An army is a feature of an organised civilization, so if they can create an actual army (as opposed to a horde) then they can also support some commercial activities. Soldiers can use their extra money to get better food, trinkets, etc from army commissaries which draw upon the armies logistical base. When not campaigning it will let them interact with civilian populations around their base area.

All of this needs a means of transferring wealth and barter is rubbish for a complicated society which raises armies. When they want a service from a slave/underclass run organisation which is owned by another hobgoblin then they need to pay for access to that service and 5 gp is more portable than a cow.

Any society with an organisation greater than that of the village will need money. They will also have as a group economic ties to greater golarion society with merchants profiting by selling them useful goods in return for their plunder(high risk, high profit trading suitable for Neutral or evil pc's) , towns or other organisations paying tribute to avoid attack (some of this tribute may be in the form of food or slaves but coin is more negotiable).
Nations like Cheliax probably do a great deal of business with Hobgoblins , hiring them as mercenaries, selling them weapons and armour, buying and selling slaves all sorts of opportunities


Another way to think about this conundrum would be this... If you are the leader of a hobgoblin army that is seeking to create their own kingdom, then you will have to promote trade and economy, right? What better way to get a start on that than to pay your soldiers with currency and begin teaching them the basics of a currency-based economy as opposed to the traditional barter system?

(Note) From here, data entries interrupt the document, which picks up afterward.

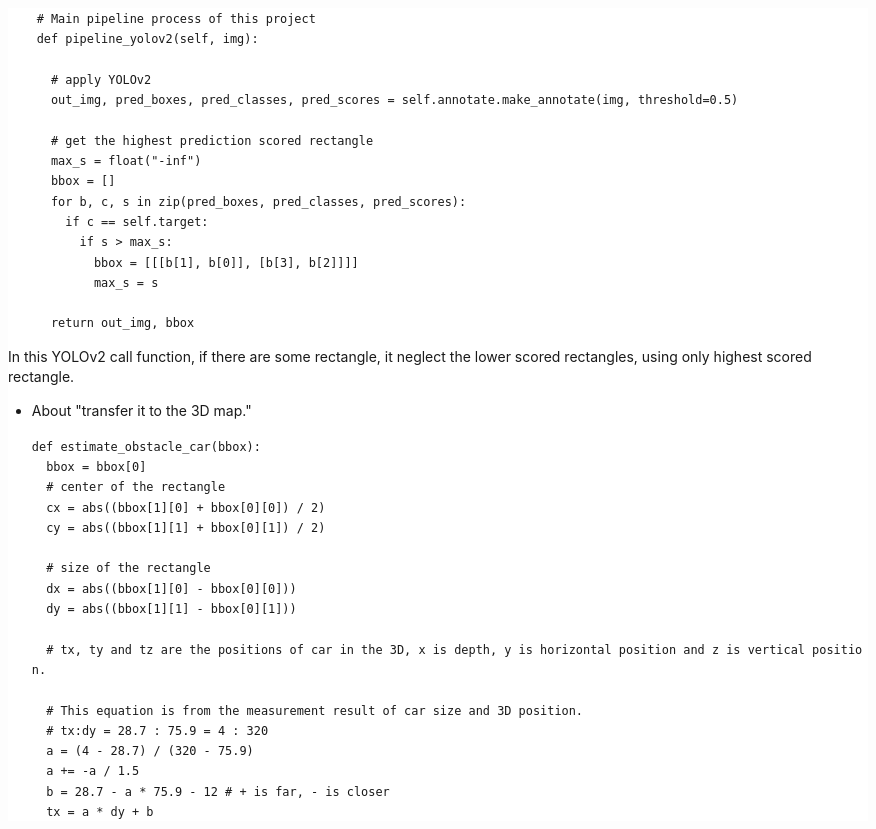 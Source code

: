         # Main pipeline process of this project
        def pipeline_yolov2(self, img):

          # apply YOLOv2
          out_img, pred_boxes, pred_classes, pred_scores = self.annotate.make_annotate(img, threshold=0.5)

          # get the highest prediction scored rectangle
          max_s = float("-inf")
          bbox = []
          for b, c, s in zip(pred_boxes, pred_classes, pred_scores):
            if c == self.target:
              if s > max_s:
                bbox = [[[b[1], b[0]], [b[3], b[2]]]]
                max_s = s

          return out_img, bbox
In this YOLOv2 call function, if there are some rectangle, it neglect the lower scored rectangles, using only highest scored rectangle.

* About "transfer it to the 3D map."  

      def estimate_obstacle_car(bbox):
        bbox = bbox[0]
        # center of the rectangle
        cx = abs((bbox[1][0] + bbox[0][0]) / 2)
        cy = abs((bbox[1][1] + bbox[0][1]) / 2)

        # size of the rectangle
        dx = abs((bbox[1][0] - bbox[0][0]))
        dy = abs((bbox[1][1] - bbox[0][1]))

        # tx, ty and tz are the positions of car in the 3D, x is depth, y is horizontal position and z is vertical position.

        # This equation is from the measurement result of car size and 3D position.
        # tx:dy = 28.7 : 75.9 = 4 : 320
        a = (4 - 28.7) / (320 - 75.9)
        a += -a / 1.5
        b = 28.7 - a * 75.9 - 12 # + is far, - is closer
        tx = a * dy + b
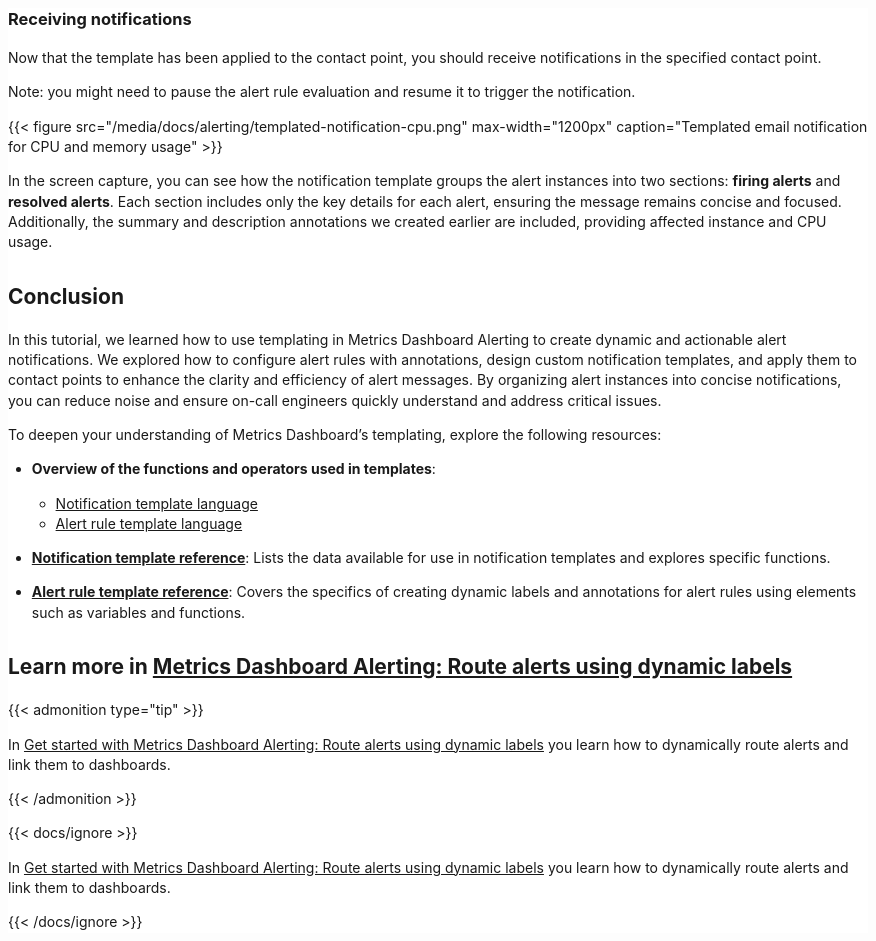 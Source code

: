 


### Receiving notifications

Now that the template has been applied to the contact point, you should receive notifications in the specified contact point.

Note: you might need to pause the alert rule evaluation and resume it to trigger the notification.

{{< figure src="/media/docs/alerting/templated-notification-cpu.png" max-width="1200px" caption="Templated email notification for CPU and memory usage" >}}

In the screen capture, you can see how the notification template groups the alert instances into two sections: **firing alerts** and **resolved alerts**. Each section includes only the key details for each alert, ensuring the message remains concise and focused. Additionally, the summary and description annotations we created earlier are included, providing affected instance and CPU usage.




## Conclusion

In this tutorial, we learned how to use templating in Metrics Dashboard Alerting to create dynamic and actionable alert notifications. We explored how to configure alert rules with annotations, design custom notification templates, and apply them to contact points to enhance the clarity and efficiency of alert messages. By organizing alert instances into concise notifications, you can reduce noise and ensure on-call engineers quickly understand and address critical issues.

To deepen your understanding of Metrics Dashboard’s templating, explore the following resources:

- **Overview of the functions and operators used in templates**:
  - [Notification template language](https://metrics-dashboard.com/docs/metrics-dashboard/latest/alerting/configure-notifications/template-notifications/language/)
  - [Alert rule template language](https://metrics-dashboard.com/docs/metrics-dashboard/latest/alerting/alerting-rules/templates/language/)

- [**Notification template reference**](https://metrics-dashboard.com/docs/metrics-dashboard/latest/alerting/configure-notifications/template-notifications/reference/): Lists the data available for use in notification templates and explores specific functions.
- [**Alert rule template reference**](https://metrics-dashboard.com/docs/metrics-dashboard/latest/alerting/alerting-rules/templates/reference/): Covers the specifics of creating dynamic labels and annotations for alert rules using elements such as variables and functions.

## Learn more in [Metrics Dashboard Alerting: Route alerts using dynamic labels](http://www.metrics-dashboard.com/tutorials/alerting-get-started-pt5/)



{{< admonition type="tip" >}}

In [Get started with Metrics Dashboard Alerting: Route alerts using dynamic labels](http://www.metrics-dashboard.com/tutorials/alerting-get-started-pt5/) you learn how to dynamically route alerts and link them to dashboards.

{{< /admonition >}}



{{< docs/ignore >}}

In [Get started with Metrics Dashboard Alerting: Route alerts using dynamic labels](http://www.metrics-dashboard.com/tutorials/alerting-get-started-pt5/) you learn how to dynamically route alerts and link them to dashboards.

{{< /docs/ignore >}}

Once you complete your conquering and secure the borders of your kingdom, encourage the hobgoblins to pay for the services of the tradesfolk as opposed to enslaving them. This way you kill two birds with one stone; encourage your new economy to blossom and by paying your serfs for their services, they are less likely to be encouraged to revolt against their hobgoblins overlords!


Hobgoblins are intelligent, so they understand how money works. They are also lawful by disposition - so it seems reasonable that they would want a way of measuring value within their society.

That doesn't mean to say they need to produce their own coins - coin gathered from raiding or loot would do the trick. The same coins might be passed around for years - I have just looked in my pocket and found a 1986 coin (out os the 8-10 coins that were there). If I check my 'foreign coins' pots at home, I am sure I would find something older :)

Nor does it mean that all trade is carried out with Gold Coins, many Hobgobs won't have coins and much will be barters. But not all that many human peasants have gold coins either, so they trade/barter services between them selves. Hobgob society needn't be any different from our own.

It is probably better to think of creatures that are Lawful and Intelligent as 'competition' rather than as plain old monsters.


Faelyn wrote:
What better way to get a start on that than to pay your soldiers with currency and begin teaching them the basics of a currency-based economy as opposed to the traditional barter system?

As I understand it, the historical development of currency goes more like this:

(1) Honor economy: people exchange goods in the form of presents, to win the respect of their neighbours. This works pretty well in villages, but has trouble in larger societies where you have to deal with strangers.
(2) Legal system: the local temple, say, tries to mediate disputes by setting fines for crimes to reduce the risk of violent family feuds. The fines must be expressed in some item of relatively stable value. For those who don't have that exact item, fixed exchange rates are negotiated.
(3) Credit system: The people who manage fines start to manage debts. Someone owes you four chickens, which is equal to one sheep. After a while the number representing your wealth becomes increasingly abstract.
(4) Cash system: The ruler takes control of all the local silver (or gold) mines. He demands taxes be paid to him in silver coins. He pays his soldiers in silver coins. That way, all the civilians will supply the soldiers with whatever they need so they can earn silver to pay their taxes.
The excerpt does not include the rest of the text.